In a blog post published on Wednesday, CMLS calls these ideas a “false narrative,” and pushes back against the increasing popularity of pre-marketing strategies and platforms. The trade organization is warning the housing industry that limiting listing exposure could fragment the housing market and tilt competition in favor of larger firms.
“The MLS keeps the housing market open, transparent and competitive. It serves both sides of the transaction. Buyers get a complete and reliable view of available homes. Sellers benefit from a market in which brokers compete in the open. Brokerages of all shapes and sizes, and their clients, get a fair opportunity to compete in a shared cooperative system with access to the same market information,” the blog post states.

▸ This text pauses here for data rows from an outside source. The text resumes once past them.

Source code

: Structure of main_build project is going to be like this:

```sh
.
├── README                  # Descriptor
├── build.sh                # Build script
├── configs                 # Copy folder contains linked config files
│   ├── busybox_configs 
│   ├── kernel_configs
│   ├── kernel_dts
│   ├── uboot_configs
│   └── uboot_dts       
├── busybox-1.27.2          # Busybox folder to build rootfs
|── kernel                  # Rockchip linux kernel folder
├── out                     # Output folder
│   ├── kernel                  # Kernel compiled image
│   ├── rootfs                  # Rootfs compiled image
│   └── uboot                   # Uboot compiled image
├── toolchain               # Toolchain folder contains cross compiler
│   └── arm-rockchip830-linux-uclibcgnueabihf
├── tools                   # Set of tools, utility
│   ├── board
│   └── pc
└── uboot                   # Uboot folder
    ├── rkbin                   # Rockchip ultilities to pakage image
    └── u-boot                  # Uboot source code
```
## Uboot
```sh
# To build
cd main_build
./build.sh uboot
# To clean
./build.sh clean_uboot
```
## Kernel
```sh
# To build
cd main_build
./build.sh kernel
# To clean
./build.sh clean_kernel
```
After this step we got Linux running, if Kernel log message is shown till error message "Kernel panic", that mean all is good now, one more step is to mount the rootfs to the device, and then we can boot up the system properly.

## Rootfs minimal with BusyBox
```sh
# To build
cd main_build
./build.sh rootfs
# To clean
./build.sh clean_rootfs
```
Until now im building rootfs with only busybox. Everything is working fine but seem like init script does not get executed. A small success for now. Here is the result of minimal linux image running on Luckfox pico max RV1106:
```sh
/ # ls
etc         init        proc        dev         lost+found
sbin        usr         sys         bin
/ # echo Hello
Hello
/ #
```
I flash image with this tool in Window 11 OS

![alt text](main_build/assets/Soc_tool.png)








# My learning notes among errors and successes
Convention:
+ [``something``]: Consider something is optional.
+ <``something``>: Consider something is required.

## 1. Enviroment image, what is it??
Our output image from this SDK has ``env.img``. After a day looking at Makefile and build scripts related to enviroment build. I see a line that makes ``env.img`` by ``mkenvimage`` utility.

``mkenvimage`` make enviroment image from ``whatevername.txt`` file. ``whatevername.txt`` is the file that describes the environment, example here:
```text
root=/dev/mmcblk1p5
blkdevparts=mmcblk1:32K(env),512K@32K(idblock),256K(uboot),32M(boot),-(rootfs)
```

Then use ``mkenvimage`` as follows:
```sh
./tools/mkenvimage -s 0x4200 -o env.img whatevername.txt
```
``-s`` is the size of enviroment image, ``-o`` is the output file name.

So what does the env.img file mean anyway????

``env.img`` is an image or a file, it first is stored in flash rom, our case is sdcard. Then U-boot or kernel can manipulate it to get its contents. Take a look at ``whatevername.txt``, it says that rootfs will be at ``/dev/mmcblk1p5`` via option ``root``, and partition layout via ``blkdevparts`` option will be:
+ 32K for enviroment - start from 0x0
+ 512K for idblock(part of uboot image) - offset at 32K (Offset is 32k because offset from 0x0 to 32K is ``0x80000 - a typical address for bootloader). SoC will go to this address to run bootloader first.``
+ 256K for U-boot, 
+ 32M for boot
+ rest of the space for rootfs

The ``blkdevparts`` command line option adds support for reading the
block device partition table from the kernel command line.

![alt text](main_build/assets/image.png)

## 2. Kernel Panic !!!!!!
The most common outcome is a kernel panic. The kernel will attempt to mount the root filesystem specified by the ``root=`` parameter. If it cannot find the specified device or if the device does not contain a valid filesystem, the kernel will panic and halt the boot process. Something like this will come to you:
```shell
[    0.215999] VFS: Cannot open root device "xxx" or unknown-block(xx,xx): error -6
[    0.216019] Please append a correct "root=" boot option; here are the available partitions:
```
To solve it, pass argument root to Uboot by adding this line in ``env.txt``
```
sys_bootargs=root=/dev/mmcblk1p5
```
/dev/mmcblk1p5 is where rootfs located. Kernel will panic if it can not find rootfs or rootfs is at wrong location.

Additionally, CMLS also warned the industry that blocking data points like days on market or price drop history from display reduces transparency for buyers and makes it harder for sellers to price their homes, while also making it more challenging for smaller brokerages to compete on an equal playing field.
“Complete, timely, and accurate listing information matters. Buyers and sellers rely on price history, days on market, and status changes to make informed decisions in one of the most important financial transactions of their lives,” the post states. “When a brokerage calls those facts ‘negative insights,’ it denies brokers and consumers access to market facts. If those facts were not important to consumers, we would not have this debate.”
Days on market and price changes vital for transparency
The post also notes that the Department of Justice (DOJ), in previous litigation with the National Association of Realtors (NAR), highlighted days on market and price changes as important information MLSs must provide brokerages and consumers.
“The information the brokerages want hidden would not disappear. It would remain available to the largest firms. A brokerage that places a listing into “coming soon” status while asking the MLS not to track days on market or price changes still has that information,” the post states. “So do other large firms with the technology to track it. The result is that key information would remain available to a few large brokerages and the buyers they represent, but not to newer and smaller competitors and their clients.”
Small brokerages are hurt the most
Due to this, CMLS argues that without access to information like this, smaller or newer entrants into the industry would struggle to compete with larger firms, hindering competition in the space.
“Siloing and hiding information weaken competition between brokerages and moves the market away from an open, shared system toward a more fragmented one,” the post states. “If this direction persists, brokers and consumers will be required to constantly search countless venues to find available homes, and they will never be confident that they have a complete view of the marketplace.”
While the post does not specifically call out any individual companies or organizations, it comes as listing portal firms and brokerages across the country announce partnerships to display coming soon listings.
This trend began roughly a year ago when Compass began touting its three-phased marketing system, which first sees a listing debut as a private exclusive listing within Compass’s internal listing platform before phasing into a coming soon and eventually an active listing on the MLS.
Compass took things a step further in late February of this year, announcing a mutually exclusive partnership with Rocket Companies and Redfin to display Compass’s coming soon listings on Redfin.
Then, earlier this month, Zillow announced exclusive partnerships with HomeServices of America, Keller Williams, Side, United Real Estate and REMAX to pre-market their coming soon listings with Zillow Preview. Earlier this week, Zillow announced that 24 additional real estate firms had signed on to the program, which is expected to debut next month.
Homes.com, Realtor.com and ComeHome.com have also entered the pre-marketing game in the past weeks, each announcing a non-exclusive deal to display eXp Realty’s coming soon listings.
With these announcements industry experts have hypothesized that this could mark the end of the MLS as we currently know it.
“The MLS is not going to fall over tomorrow, but the era of the MLS being the dominant marketplace for the sale of homes is coming to a close,” Steve Murray, the co-founder of RealTrends Consulting, told HousingWire last week. “I don’t know how long it will take, but it is coming.”
While some firms seem adamant about “dismantling” MLS systems that do not support their demands, others continue to see value in the transparent market created by the MLS and they are calling on MLSs to adapt to the current needs and desires of brokers and consumers. Given this environment, only time will tell if the MLS will go the way of the dodo.